Konstantynowicz & Polak   Expires 25 April 2024                 [Page 5]
Internet-Draft                  MLRsearch                   October 2023

   Due to a shared multi-tenant nature of SUT, DUT is subject to
   possible interference coming from the operating system and any other
   software running on the same server.  Some sources of such
   interference can be to some degree eliminated, e.g. by pinning DUT
   program threads to specific CPU cores and isolating those cores to
   avoid context switching.  But some level of adverse effects may
   remain even after all such reasonable precautions are applied.  These
   effects affect DUT's network performance negatively.  As the effects
   are hard to predict in general, they have impact similar to what
   other engineering disciplines define as a noise.  Thus, all such
   effects are called an SUT noise.

   DUT can also exhibit fluctuating performance itself, for reasons not
   related to the rest of SUT, for example due to pauses in execution as
   needed for internal stateful processing.  In many cases this may be
   an expected per-design behavior, as it would be observable even in a
   hypothetical scenario where all sources of SUT noise are eliminated.
   Such behavior affects trial results in a way similar to SUT noise.
   As the two phenomenons are hard to destinguish, this document uses
   the word noise as a shorthand covering both this internal DUT
   performance fluctuations and genuine SUT noise.

   A simple model of SUT performance consists of an idealized noiseless
   performance, and additional noise effects.  The noiseless performance
   is assumed to be constant, all observed performance variations are
   due to noise.  The impact of the noise can vary in time, sometimes
   wildly, even within a single trial.  The noise can sometimes be
   negligible, but frequently it lowers the observed SUT performance as
   observed in trial results.

   In this model, SUT does not have a single performance value, it has a
   spectrum.  One end of the spectrum is the idealized noiseless
   performance value, the other end can be called a noiseful
   performance.  In practice, trial results close to the noiseful end of
   the spectrum happen only rarely.  The worse the performance value is,
   the more rarely it is seen in a trial.  Therefore, the extreme
   noiseful end of SUT spectrum is not really observable among trial
   results.  Also, the extreme noiseless end of SUT spectrum is unlikely
   to be observable, this time because some small noise effects are
   likely to occur multiple times during a trial.

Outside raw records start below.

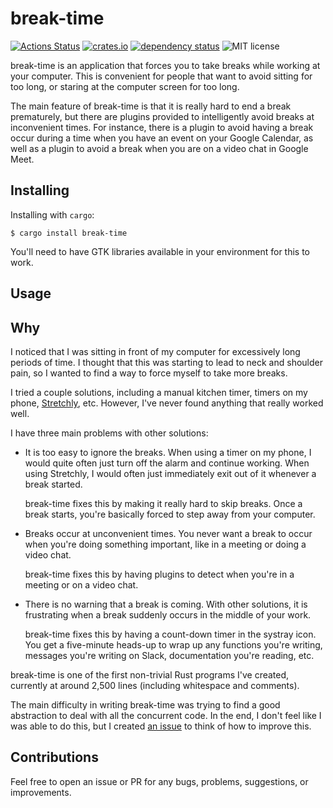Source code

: # break-time

[![Actions Status](https://github.com/cdepillabout/break-time/workflows/CI/badge.svg)](https://github.com/cdepillabout/break-time/actions)
[![crates.io](https://img.shields.io/crates/v/break-time.svg)](https://crates.io/crates/break-time)
[![dependency status](https://deps.rs/repo/github/cdepillabout/break-time/status.svg)](https://deps.rs/repo/github/cdepillabout/break-time)
![MIT license](https://img.shields.io/badge/license-MIT-blue.svg)

break-time is an application that forces you to take breaks while working at
your computer.  This is convenient for people that want to avoid sitting for
too long, or staring at the computer screen for too long.

The main feature of break-time is that it is really hard to end a break
prematurely, but there are plugins provided to intelligently avoid breaks at
inconvenient times.  For instance, there is a plugin to avoid having a break
occur during a time when you have an event on your Google Calendar, as well as
a plugin to avoid a break when you are on a video chat in Google Meet.

## Installing

Installing with `cargo`:

```console
$ cargo install break-time
```

You'll need to have GTK libraries available in your environment for this to
work.

## Usage

## Why

I noticed that I was sitting in front of my computer for excessively long
periods of time.  I thought that this was starting to lead to neck and shoulder
pain, so I wanted to find a way to force myself to take more breaks.

I tried a couple solutions, including a manual kitchen timer, timers on my
phone, [Stretchly](https://hovancik.net/stretchly/), etc.  However,
I've never found anything that really worked well.

I have three main problems with other solutions:

-   It is too easy to ignore the breaks.  When using a timer on my phone, I
    would quite often just turn off the alarm and continue working.  When using
    Stretchly, I would often just immediately exit out of it whenever a break
    started.

    break-time fixes this by making it really hard to skip breaks.  Once a
    break starts, you're basically forced to step away from your computer.

-   Breaks occur at unconvenient times.  You never want a break to occur when
    you're doing something important, like in a meeting or doing a video chat.

    break-time fixes this by having plugins to detect when you're in a meeting
    or on a video chat.

-   There is no warning that a break is coming.  With other solutions, it is
    frustrating when a break suddenly occurs in the middle of your work.

    break-time fixes this by having a count-down timer in the systray icon.
    You get a five-minute heads-up to wrap up any functions you're writing,
    messages you're writing on Slack, documentation you're reading, etc.

break-time is one of the first non-trivial Rust programs I've created,
currently at around 2,500 lines (including whitespace and comments).

The main difficulty in writing break-time was trying to find a good abstraction
to deal with all the concurrent code.  In the end, I don't feel like I was able
to do this, but I created
[an issue](https://github.com/cdepillabout/break-time/issues/5) to think of how
to improve this.

## Contributions

Feel free to open an issue or PR for any
bugs, problems, suggestions, or improvements.
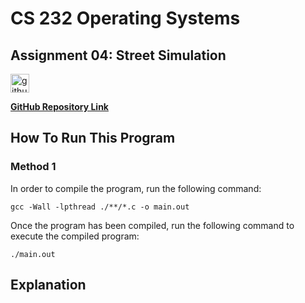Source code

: # CS 232 Operating Systems

## Assignment 04: Street Simulation

<img src="https://camo.githubusercontent.com/ac28190b3bdb446d46b2760854ecec42927bd2ae802d0729c6b0e72449b56082/68747470733a2f2f6769746875622e6769746875626173736574732e636f6d2f696d616765732f6d6f64756c65732f6c6f676f735f706167652f4769744875622d4d61726b2e706e67" alt="github" width="30"/>

[**GitHub Repository Link**](https://github.com/akhmadferoz/af06109-os-hw-04)

## How To Run This Program

### Method 1

In order to compile the program, run the following command:

```
gcc -Wall -lpthread ./**/*.c -o main.out
```

Once the program has been compiled, run the following command to execute the compiled program:

```
./main.out
```

## Explanation


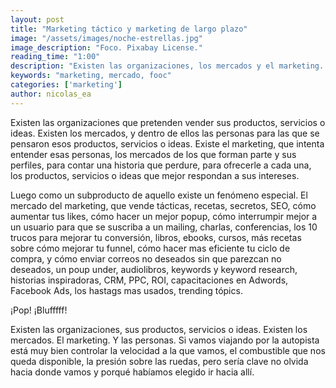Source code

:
 ```yaml
---
layout: post
title: "Marketing táctico y marketing de largo plazo"
image: "/assets/images/noche-estrellas.jpg"
image_description: "Foco. Pixabay License."
reading_time: "1:00"
description: "Existen las organizaciones, los mercados y el marketing. Pero también existe un mercado de tácticas que nos hace olvidar porqué hacemos lo que hacemos"
keywords: "marketing, mercado, fooc"
categories: ['marketing']
author: nicolas_ea
---
```


Existen las organizaciones que pretenden vender sus productos, servicios o ideas.
Existen los mercados, y dentro de ellos las personas para las que se pensaron esos productos, servicios o ideas.
Existe el marketing, que intenta entender esas personas, los mercados de los que forman parte y sus perfiles, para contar una historia que perdure, para ofrecerle a cada una, los productos, servicios o ideas que mejor respondan a sus intereses.

Luego como un subproducto de aquello existe un fenómeno especial. El mercado del marketing, que vende tácticas, recetas, secretos, SEO, cómo aumentar tus likes, cómo hacer un mejor popup, cómo interrumpir mejor a un usuario para que se suscriba a un mailing, charlas, conferencias, los 10 trucos para mejorar tu conversión, libros, ebooks, cursos, más recetas sobre cómo mejorar tu funnel, cómo hacer mas eficiente tu ciclo de compra, y cómo enviar correos no deseados sin que parezcan no deseados, un poup under, audiolibros, keywords y keyword research, historias inspiradoras, CRM, PPC, ROI, capacitaciones en Adwords, Facebook Ads, los hastags mas usados, trending tópics.

¡Pop! ¡Blufffff!

Existen las organizaciones, sus productos, servicios o ideas. Existen los mercados. El marketing. Y las personas.
Si vamos viajando por la autopista está muy bien controlar la velocidad a la que vamos, el combustible que nos queda disponible, la presión sobre las ruedas, pero sería clave no olvida hacia donde vamos y porqué habíamos elegido ir hacia allí.
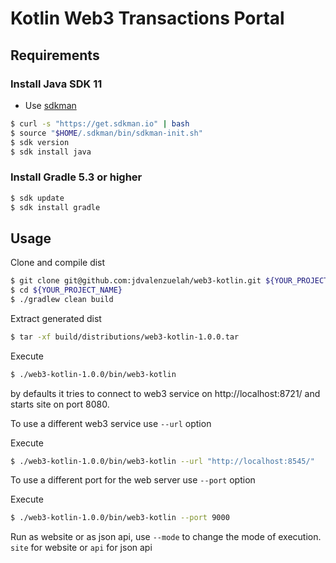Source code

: # Kotlin Web3 Transactions Portal


## Requirements
### Install Java SDK 11
- Use [sdkman](http://sdkman.io/)
```sh
$ curl -s "https://get.sdkman.io" | bash
$ source "$HOME/.sdkman/bin/sdkman-init.sh"
$ sdk version
$ sdk install java
```

### Install Gradle 5.3 or higher
```sh
$ sdk update
$ sdk install gradle
```

## Usage
Clone and compile dist
```sh
$ git clone git@github.com:jdvalenzuelah/web3-kotlin.git ${YOUR_PROJECT_NAME}
$ cd ${YOUR_PROJECT_NAME}
$ ./gradlew clean build
```

Extract generated dist
```sh
$ tar -xf build/distributions/web3-kotlin-1.0.0.tar
```

Execute
```sh
$ ./web3-kotlin-1.0.0/bin/web3-kotlin
```
by defaults it tries to connect to web3 service on http://localhost:8721/ and starts site on port 8080.

To use a different web3 service use `--url` option 

Execute
```sh
$ ./web3-kotlin-1.0.0/bin/web3-kotlin --url "http://localhost:8545/"
```

To use a different port for the web server use `--port` option

Execute
```sh
$ ./web3-kotlin-1.0.0/bin/web3-kotlin --port 9000
```

Run as website or as json api, use `--mode` to change the mode of execution. `site` for website or `api` for json api
```shell

```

   Unless specified otherwise, this document talks about potentially
   observable ends of the SUT performance spectrum, not about the
   extreme ones.

Konstantynowicz & Polak   Expires 25 April 2024                 [Page 6]
Internet-Draft                  MLRsearch                   October 2023

   Focusing on DUT, the benchmarking effort should aim at eliminating
   only the SUT noise from SUT measurements.  In practice that is not
   really possible, as based on authors experience and available
   literature, there are no realistic enough models able to distinguish
   SUT noise from DUT fluctuations.

   However, assuming that a well-constructed SUT has the DUT as its
   performance bottleneck, the DUT ideal noiseless performance can be
   defined as the noiseless end of SUT performance spectrum.  At least
   for throughput.  For other performance quantities such as latency
   there may be an additive difference.

   Note that by this definition, DUT noiseless performance also
   minimizes the impact of DUT fluctuations, as much as realistically
   possible for a given trial duration.

   In this document, we reduce the DUT in SUT problem to estimating the
   noiseless end of SUT performance spectrum from a limited number of
   trial results.

   Any improvements to throughput search algorithm, aimed for better
   dealing with software networking SUT and DUT setup, should employ
   strategies recognizing the presence of SUT noise, and allow discovery
   of (proxies for) DUT noiseless performance at different levels of
   sensitivity to SUT noise.

2.3.  Repeatability and Comparability

   [RFC2544] does not suggest to repeat throughput search.  And from
   just one discovered throughput value, it cannot be determined how
   repeatable that value is.  In practice, poor repeatability is also
   the main cause of poor comparability, that is different benchmarking
   teams can test the same SUT but get throughput values differing more
   than expected from search precision.

   [RFC2544] throughput requirements (60 seconds trial and no tolerance
   of a single frame loss) affect the throughput results in the
   following way.  The SUT behavior close to the noiseful end of its
   performance spectrum consists of rare occasions of significantly low
   performance, but the long trial duration makes those occasions not so
   rare on the trial level.  Therefore, the binary search results tend
   to wander away from the noiseless end of SUT performance spectrum,
   more frequently and more widely than shorter trials would, thus
   resulting in poor throughput repeatability.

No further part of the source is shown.